Y también, hermanos, recuerden que en las misiones se necesita dinero. El próximo domingo en todas las parroquias se hace una colecta especial para mandarlo por medio del sagrado dicasterio, la Sagrada Congregación para la Evangelización de los Pueblos, que administra esos inmensos territorios de misiones donde hay tantas obras que sostener. No digamos que somos pueblo pobre y que aquí necesitamos todo nuestro dinero, porque además de esa injusticia de que mucho dinero de El Salvador se va para bancos extranjeros, el mejor banco extranjero será éste, ayudar con nuestras pobrezas, con un sentido de solidaridad, a la obra de nuestra fe, para agradecerle al Señor la fe que ya hemos recibido, haciendo posible que otros también la reciban. Y a cambio de unos poquitos centavos que nosotros podemos mandar, yo quisiera recordarles, hermanos, que el catolicismo en El Salvador está recibiendo inmensamente más de otros países. Alemania, por ejemplo, nos manda subsidios de miles y miles para nuestras obras católicas. Estados Unidos y varios países que tiene obras de ayuda internacional han comprendido esta solidaridad con los pueblos pobres. Y nosotros los pueblos expresamos, también, la solidaridad de compartir nuestra pobreza. No vamos a enriquecer a las misiones con nuestros centavitos; pero sí les vamos a demostrar, que en El Salvador se comprende la misión y que aunque sea con una pequeña cosa podemos ayudar a las misiones.

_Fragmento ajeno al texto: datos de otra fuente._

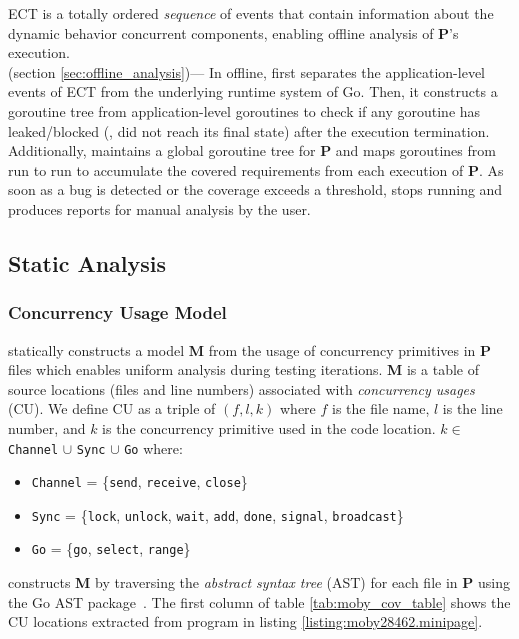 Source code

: %
ECT is a totally ordered \textit{sequence} of events that contain information about the dynamic behavior concurrent components, enabling offline analysis of \textbf{P}'s execution.
\\
 (section \ref{sec:offline_analysis})---
In offline, \goat first separates the application-level events of ECT from the underlying runtime system of Go.
%
Then, it constructs a goroutine tree from application-level goroutines to check if any goroutine has leaked/blocked (\ie, did not reach its final state) after the execution termination.
%
Additionally, \goat maintains a global goroutine tree for \textbf{P} and maps goroutines from run to run to accumulate the covered requirements from each execution of \textbf{P}.
%
As soon as a bug is detected or the coverage exceeds a threshold, \goat stops running and produces reports for manual analysis by the user.
%

\subsection{Static Analysis}
\label{sec:static_analysis}

\subsubsection{Concurrency Usage Model}
\goat statically constructs a model \textbf{M} from the usage of concurrency primitives in \textbf{P} files which enables uniform analysis during testing iterations.
%
\textbf{M} is a table of source locations (files and line numbers) associated with \textit{concurrency usages} (CU).
%
We define CU as a triple of $(f,l,k)$ where $f$ is the file name, $l$ is the line number, and $k$ is the concurrency primitive used in the code location.
$k\in$ \texttt{Channel} $\cup$ \texttt{Sync} $\cup$ \texttt{Go} where:
\begin{itemize}
  \item \texttt{Channel} = \{\texttt{send}, \texttt{receive}, \texttt{close}\}
  \item \texttt{Sync} = \{\texttt{lock}, \texttt{unlock}, \texttt{wait}, \texttt{add}, \texttt{done}, \texttt{signal}, \texttt{broadcast}\}
  \item \texttt{Go} = \{\texttt{go}, \texttt{select}, \texttt{range}\}
\end{itemize}

\goat constructs \textbf{M} by traversing the \textit{abstract syntax tree} (AST) for each file in \textbf{P} using the Go AST package~\cite{go-package-ast}.
%
The first column of table \ref{tab:moby_cov_table} shows the CU locations extracted from program in listing \ref{listing:moby28462.minipage}.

Hermanos, hemos hablado de la Iglesia en oración y de la Iglesia misionera. Son dos grandes aspectos que no podemos prescindir si queremos ser Iglesia auténtica. Y vamos a ponernos ya en la oración sublime de nuestra eucaristía para ofrecerle a Dios junto con Cristo, el divino Moisés que en la cumbre del altar levanta sus brazos al Padre, para pedir misericordia por esta Patria que tanto lo necesita.